─── MATERIAL SHOWN

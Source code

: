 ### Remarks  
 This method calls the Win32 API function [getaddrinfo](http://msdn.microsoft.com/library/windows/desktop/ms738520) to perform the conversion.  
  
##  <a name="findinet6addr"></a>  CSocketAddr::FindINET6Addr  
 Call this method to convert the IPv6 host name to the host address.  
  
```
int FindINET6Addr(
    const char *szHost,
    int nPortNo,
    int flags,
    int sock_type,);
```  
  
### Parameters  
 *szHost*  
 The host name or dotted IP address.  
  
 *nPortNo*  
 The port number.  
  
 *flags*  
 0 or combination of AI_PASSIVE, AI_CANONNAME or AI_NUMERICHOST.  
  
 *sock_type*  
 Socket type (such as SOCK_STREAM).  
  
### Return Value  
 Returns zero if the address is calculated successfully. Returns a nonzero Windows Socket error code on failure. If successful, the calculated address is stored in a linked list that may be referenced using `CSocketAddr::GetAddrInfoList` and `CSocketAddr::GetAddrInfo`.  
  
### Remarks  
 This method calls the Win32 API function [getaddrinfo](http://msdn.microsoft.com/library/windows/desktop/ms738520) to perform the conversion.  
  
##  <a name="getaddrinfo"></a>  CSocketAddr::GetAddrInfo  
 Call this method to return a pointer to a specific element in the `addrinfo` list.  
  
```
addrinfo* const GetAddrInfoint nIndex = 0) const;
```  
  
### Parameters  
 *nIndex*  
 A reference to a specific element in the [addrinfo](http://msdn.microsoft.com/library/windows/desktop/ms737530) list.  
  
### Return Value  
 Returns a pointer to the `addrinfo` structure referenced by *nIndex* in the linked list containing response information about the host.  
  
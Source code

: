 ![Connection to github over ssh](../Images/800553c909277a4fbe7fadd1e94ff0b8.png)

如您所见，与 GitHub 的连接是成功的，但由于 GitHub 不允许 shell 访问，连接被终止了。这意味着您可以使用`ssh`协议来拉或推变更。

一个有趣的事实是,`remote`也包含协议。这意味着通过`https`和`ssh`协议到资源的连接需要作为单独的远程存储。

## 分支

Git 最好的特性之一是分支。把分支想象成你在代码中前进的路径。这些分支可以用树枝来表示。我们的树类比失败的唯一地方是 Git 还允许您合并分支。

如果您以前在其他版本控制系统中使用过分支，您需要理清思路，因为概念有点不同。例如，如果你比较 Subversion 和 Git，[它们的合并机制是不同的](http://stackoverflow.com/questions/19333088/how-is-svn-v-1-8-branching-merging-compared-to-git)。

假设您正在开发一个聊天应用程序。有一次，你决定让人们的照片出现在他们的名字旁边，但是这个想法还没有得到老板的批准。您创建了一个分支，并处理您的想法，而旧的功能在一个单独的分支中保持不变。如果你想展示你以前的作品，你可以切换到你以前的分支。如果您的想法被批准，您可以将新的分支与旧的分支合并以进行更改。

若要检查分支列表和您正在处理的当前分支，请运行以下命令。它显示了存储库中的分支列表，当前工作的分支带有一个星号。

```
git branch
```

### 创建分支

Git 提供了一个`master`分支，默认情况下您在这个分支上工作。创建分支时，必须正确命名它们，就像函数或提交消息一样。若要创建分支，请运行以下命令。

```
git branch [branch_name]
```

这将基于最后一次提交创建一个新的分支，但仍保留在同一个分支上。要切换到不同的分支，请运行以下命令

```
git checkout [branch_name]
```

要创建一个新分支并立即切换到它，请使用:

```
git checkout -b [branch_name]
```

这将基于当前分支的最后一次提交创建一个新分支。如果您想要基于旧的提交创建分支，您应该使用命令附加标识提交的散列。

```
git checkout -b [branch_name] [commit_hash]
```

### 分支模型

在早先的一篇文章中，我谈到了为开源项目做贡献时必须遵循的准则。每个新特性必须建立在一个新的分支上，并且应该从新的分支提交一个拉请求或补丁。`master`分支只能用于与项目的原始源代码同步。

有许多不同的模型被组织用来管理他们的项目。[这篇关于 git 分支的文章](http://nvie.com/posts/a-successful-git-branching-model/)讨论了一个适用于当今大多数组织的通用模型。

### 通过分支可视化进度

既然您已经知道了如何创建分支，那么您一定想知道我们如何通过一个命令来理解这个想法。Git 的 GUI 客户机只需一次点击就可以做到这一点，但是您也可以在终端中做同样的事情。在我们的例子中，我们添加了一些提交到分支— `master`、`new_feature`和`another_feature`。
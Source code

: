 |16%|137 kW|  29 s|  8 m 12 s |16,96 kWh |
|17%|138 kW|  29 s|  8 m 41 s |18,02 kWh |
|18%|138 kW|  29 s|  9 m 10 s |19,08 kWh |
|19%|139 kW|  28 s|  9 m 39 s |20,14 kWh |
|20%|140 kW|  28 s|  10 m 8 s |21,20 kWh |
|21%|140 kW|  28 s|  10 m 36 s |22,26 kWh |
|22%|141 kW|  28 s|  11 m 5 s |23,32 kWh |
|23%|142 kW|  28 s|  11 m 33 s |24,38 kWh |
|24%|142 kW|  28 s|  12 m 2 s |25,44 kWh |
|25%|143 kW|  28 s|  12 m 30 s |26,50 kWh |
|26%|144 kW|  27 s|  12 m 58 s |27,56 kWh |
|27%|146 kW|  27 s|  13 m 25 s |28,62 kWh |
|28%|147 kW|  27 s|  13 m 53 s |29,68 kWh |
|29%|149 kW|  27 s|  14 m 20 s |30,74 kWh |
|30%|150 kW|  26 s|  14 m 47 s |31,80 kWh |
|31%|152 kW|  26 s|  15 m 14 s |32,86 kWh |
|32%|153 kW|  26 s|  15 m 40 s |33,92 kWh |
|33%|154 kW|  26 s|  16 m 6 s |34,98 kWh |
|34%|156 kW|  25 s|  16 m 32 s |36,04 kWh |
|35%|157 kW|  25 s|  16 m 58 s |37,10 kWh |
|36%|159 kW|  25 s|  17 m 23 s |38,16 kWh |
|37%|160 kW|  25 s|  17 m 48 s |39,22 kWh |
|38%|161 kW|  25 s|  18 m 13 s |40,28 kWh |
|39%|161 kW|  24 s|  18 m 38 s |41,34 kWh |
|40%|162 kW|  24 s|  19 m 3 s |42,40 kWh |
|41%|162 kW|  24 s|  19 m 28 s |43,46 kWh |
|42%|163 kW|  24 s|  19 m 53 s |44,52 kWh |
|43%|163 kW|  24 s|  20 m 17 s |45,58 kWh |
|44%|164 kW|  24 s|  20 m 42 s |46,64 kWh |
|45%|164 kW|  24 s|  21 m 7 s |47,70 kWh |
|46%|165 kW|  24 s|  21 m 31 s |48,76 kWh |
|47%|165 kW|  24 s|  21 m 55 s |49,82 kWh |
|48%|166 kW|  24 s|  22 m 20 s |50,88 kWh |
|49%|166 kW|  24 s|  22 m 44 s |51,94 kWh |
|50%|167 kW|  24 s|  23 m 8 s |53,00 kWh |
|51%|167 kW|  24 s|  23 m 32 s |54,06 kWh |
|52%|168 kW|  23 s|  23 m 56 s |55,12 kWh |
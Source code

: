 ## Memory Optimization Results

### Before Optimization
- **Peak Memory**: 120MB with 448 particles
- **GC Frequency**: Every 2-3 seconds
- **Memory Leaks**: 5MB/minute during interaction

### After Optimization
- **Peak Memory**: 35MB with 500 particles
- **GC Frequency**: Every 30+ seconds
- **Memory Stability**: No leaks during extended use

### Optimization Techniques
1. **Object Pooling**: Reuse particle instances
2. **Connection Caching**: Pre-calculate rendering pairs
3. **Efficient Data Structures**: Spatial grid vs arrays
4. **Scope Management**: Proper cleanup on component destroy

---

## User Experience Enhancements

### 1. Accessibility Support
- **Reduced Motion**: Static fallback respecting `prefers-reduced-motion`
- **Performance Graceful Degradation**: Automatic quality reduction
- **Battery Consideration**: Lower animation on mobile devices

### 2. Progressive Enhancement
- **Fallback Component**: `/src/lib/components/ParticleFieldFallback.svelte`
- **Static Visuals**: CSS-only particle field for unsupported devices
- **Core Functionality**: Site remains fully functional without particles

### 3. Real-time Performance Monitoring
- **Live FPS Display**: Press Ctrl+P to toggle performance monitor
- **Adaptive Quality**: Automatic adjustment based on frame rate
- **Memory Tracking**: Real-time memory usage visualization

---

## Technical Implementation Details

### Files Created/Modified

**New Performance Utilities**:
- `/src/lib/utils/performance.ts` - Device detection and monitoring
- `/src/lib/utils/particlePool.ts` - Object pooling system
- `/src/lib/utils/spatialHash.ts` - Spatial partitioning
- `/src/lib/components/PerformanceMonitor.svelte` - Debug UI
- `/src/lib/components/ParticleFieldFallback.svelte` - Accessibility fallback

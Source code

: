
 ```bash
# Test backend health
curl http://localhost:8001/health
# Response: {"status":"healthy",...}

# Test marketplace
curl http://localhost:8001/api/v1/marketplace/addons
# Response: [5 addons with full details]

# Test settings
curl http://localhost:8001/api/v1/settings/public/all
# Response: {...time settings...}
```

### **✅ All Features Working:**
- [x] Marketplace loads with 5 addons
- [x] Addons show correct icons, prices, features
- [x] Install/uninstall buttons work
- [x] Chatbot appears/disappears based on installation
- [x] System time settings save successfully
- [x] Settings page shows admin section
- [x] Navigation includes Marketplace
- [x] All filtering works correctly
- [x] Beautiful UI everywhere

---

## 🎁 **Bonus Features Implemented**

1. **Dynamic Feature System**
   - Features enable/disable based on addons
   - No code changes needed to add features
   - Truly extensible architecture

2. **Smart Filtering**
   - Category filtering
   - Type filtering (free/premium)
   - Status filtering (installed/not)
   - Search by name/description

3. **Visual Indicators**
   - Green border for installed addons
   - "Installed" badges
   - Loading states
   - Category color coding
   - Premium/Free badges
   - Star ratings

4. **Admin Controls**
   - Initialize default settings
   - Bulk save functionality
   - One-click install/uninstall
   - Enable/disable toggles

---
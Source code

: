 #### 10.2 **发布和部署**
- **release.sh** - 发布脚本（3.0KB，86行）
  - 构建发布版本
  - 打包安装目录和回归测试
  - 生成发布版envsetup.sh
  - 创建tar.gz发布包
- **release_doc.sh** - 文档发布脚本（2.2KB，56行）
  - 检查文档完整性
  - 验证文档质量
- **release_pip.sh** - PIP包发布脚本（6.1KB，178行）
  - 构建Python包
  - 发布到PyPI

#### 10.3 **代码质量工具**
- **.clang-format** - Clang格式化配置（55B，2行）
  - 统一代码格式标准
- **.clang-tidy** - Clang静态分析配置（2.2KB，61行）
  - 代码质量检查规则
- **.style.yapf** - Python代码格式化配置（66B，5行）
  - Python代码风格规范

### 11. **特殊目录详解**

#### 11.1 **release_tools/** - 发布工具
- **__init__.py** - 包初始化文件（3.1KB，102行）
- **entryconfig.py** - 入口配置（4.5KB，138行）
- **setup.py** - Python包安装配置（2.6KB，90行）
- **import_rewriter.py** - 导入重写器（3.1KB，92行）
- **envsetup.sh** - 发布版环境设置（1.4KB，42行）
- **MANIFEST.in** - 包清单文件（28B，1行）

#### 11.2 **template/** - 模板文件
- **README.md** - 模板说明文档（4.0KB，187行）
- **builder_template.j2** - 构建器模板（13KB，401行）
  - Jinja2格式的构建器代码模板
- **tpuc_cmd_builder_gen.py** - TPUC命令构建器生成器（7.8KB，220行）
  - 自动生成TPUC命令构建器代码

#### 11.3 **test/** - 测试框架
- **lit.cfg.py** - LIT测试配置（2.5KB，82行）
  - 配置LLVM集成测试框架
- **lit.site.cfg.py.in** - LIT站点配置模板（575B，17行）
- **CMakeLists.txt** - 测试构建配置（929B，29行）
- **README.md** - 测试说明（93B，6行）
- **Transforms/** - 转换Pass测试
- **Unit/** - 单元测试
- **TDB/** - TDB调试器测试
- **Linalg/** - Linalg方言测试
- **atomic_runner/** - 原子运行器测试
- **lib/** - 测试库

──────

* THE PROBLEM *
Copy out only the lines above from the one with "s |33,92 kWh |" to the one with "- **Performance Graceful", inclusive, exactly as they stand.

* RESPONSE TO THIS TASK *
|32%|153 kW|  26 s|  15 m 40 s |33,92 kWh |
|33%|154 kW|  26 s|  16 m 6 s |34,98 kWh |
|34%|156 kW|  25 s|  16 m 32 s |36,04 kWh |
|35%|157 kW|  25 s|  16 m 58 s |37,10 kWh |
|36%|159 kW|  25 s|  17 m 23 s |38,16 kWh |
|37%|160 kW|  25 s|  17 m 48 s |39,22 kWh |
|38%|161 kW|  25 s|  18 m 13 s |40,28 kWh |
|39%|161 kW|  24 s|  18 m 38 s |41,34 kWh |
|40%|162 kW|  24 s|  19 m 3 s |42,40 kWh |
|41%|162 kW|  24 s|  19 m 28 s |43,46 kWh |
|42%|163 kW|  24 s|  19 m 53 s |44,52 kWh |
|43%|163 kW|  24 s|  20 m 17 s |45,58 kWh |
|44%|164 kW|  24 s|  20 m 42 s |46,64 kWh |
|45%|164 kW|  24 s|  21 m 7 s |47,70 kWh |
|46%|165 kW|  24 s|  21 m 31 s |48,76 kWh |
|47%|165 kW|  24 s|  21 m 55 s |49,82 kWh |
|48%|166 kW|  24 s|  22 m 20 s |50,88 kWh |
|49%|166 kW|  24 s|  22 m 44 s |51,94 kWh |
|50%|167 kW|  24 s|  23 m 8 s |53,00 kWh |
|51%|167 kW|  24 s|  23 m 32 s |54,06 kWh |
|52%|168 kW|  23 s|  23 m 56 s |55,12 kWh |
Source code

: ## Memory Optimization Results

### Before Optimization
- **Peak Memory**: 120MB with 448 particles
- **GC Frequency**: Every 2-3 seconds
- **Memory Leaks**: 5MB/minute during interaction

### After Optimization
- **Peak Memory**: 35MB with 500 particles
- **GC Frequency**: Every 30+ seconds
- **Memory Stability**: No leaks during extended use

### Optimization Techniques
1. **Object Pooling**: Reuse particle instances
2. **Connection Caching**: Pre-calculate rendering pairs
3. **Efficient Data Structures**: Spatial grid vs arrays
4. **Scope Management**: Proper cleanup on component destroy

---

## User Experience Enhancements

### 1. Accessibility Support
- **Reduced Motion**: Static fallback respecting `prefers-reduced-motion`
- **Performance Graceful Degradation**: Automatic quality reduction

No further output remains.